You see, Teddy loved buses and, in particular, everything about their routes: where they went, what time of day, how often, how the routes interconnected.

As the little boy grew, he would spend endless hours poring over King County Metro bus schedules.

"I wasn't cognizant of why at the time," says Day. "But it was a tangible thing to keep me busy. I had consistency."

Now Ted Day is 39, and he works out of a cubicle on the fourth floor of the King Street Center in Pioneer Square.

He is a transit planner for King County Metro, part of a team that figures out routes for the system's 9,600 bus stops.

This might not sound like an exciting job to many, but he is living out the dream that began at age 3.

There are few people who can make such a claim.

His mom, Holly Day, remembers that it was around the time Teddy's father left that her son developed his unusual passion. The mom raised Teddy and his older sister by herself in the Wedgwood neighborhood.

She says about her son, "He was the easiest kid to have. He'd just entertain himself for hours. All he needed was a paper and pencil and the bus schedules."

As he grew, she would take him to the Suzzallo Library at the University of Washington, where he would spend hours with phone books from other cities.

Small-town phone books, says Day, often contained bus schedules. For the bigger cities, Teddy would get addresses for their transit systems and write letters asking if they could mail their bus schedules. He accumulated hundreds — Baltimore; San Francisco; St. Paul, Minn.; Trenton, N.J.; Wilmington, Del.; Cheyenne, Wyo.

It was a big day in Teddy's life when a package arrived containing schedules from Los Angeles Metro, which these days has 183 bus routes covering 1,433 square miles.

When the family took a trip to Disneyland, Holly Day knew a major stop would be picking up bus schedules for the area.

Teddy also liked to draw up new bus routes and change existing ones.

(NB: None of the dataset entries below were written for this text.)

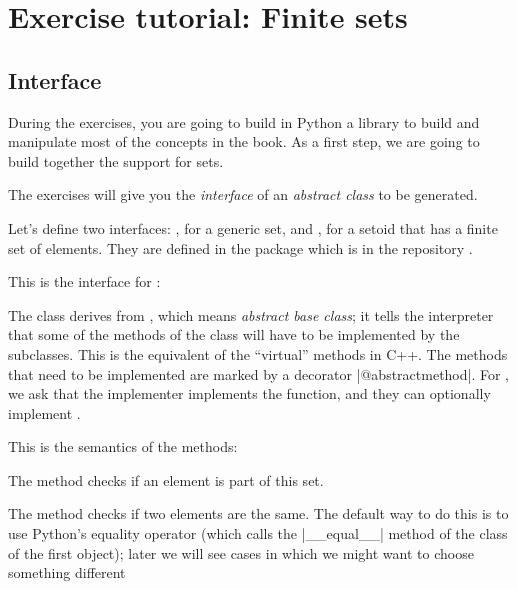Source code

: 

\section{Exercise tutorial: Finite sets}\label{sec:exercise-tutorial}

\subsection*{Interface}

During the exercises, you are going to build in Python a library to build and manipulate most of the concepts in the book.
As a first step, we are going to build together the support for sets.

The exercises will give you the \emph{interface} of an \emph{abstract class} to be generated.

Let's define two interfaces: , for a generic set, and , for a setoid that has a finite set of elements. They are defined in the package  which is in the repository .

This is the interface for :


The class   derives from , which means \emph{abstract base class}; it tells the interpreter that some of the methods of the class will have to be implemented by the subclasses.
This is the equivalent of the ``virtual'' methods in C++.
The methods that need to be implemented are marked by a decorator \pystr|@abstractmethod|.
For , we ask that the implementer implements the  function, and they can optionally implement .

This is the semantics of the methods:

\begin{compactitem}
  \item The method  checks if an element is part of this set.
  \item The method  checks if two elements are the same. The default way to do this is to use Python's equality operator (which calls the \pystr|__equal__| method of the class of the first object); later we will see cases in which we might want to choose something different
\end{compactitem}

And, no, that wasn't his only focus in life.

"He wasn't like an idiot savant," says his mom. Teddy played soccer and baseball, was in Cub Scouts, hung out with his buddies, had a job at a nearby Safeway.

Still, he was a walking app of bus routes.

Family friends, looking for Metro Transit information, found it easier to call Teddy than Metro itself.

A bus runs through it

In 1982, when he was 10 and had memorized all the routes of the Metro Transit bus system, I interviewed Teddy and tested him on his knowledge.

Duvall to the University District, getting there by 10 a.m.?

"No problem. The Duvall bus only runs at 7 in the morning, so you'll have to catch it then. That'll take you to Kenmore, and you transfer to the 372 bus, and that goes straight to the U District."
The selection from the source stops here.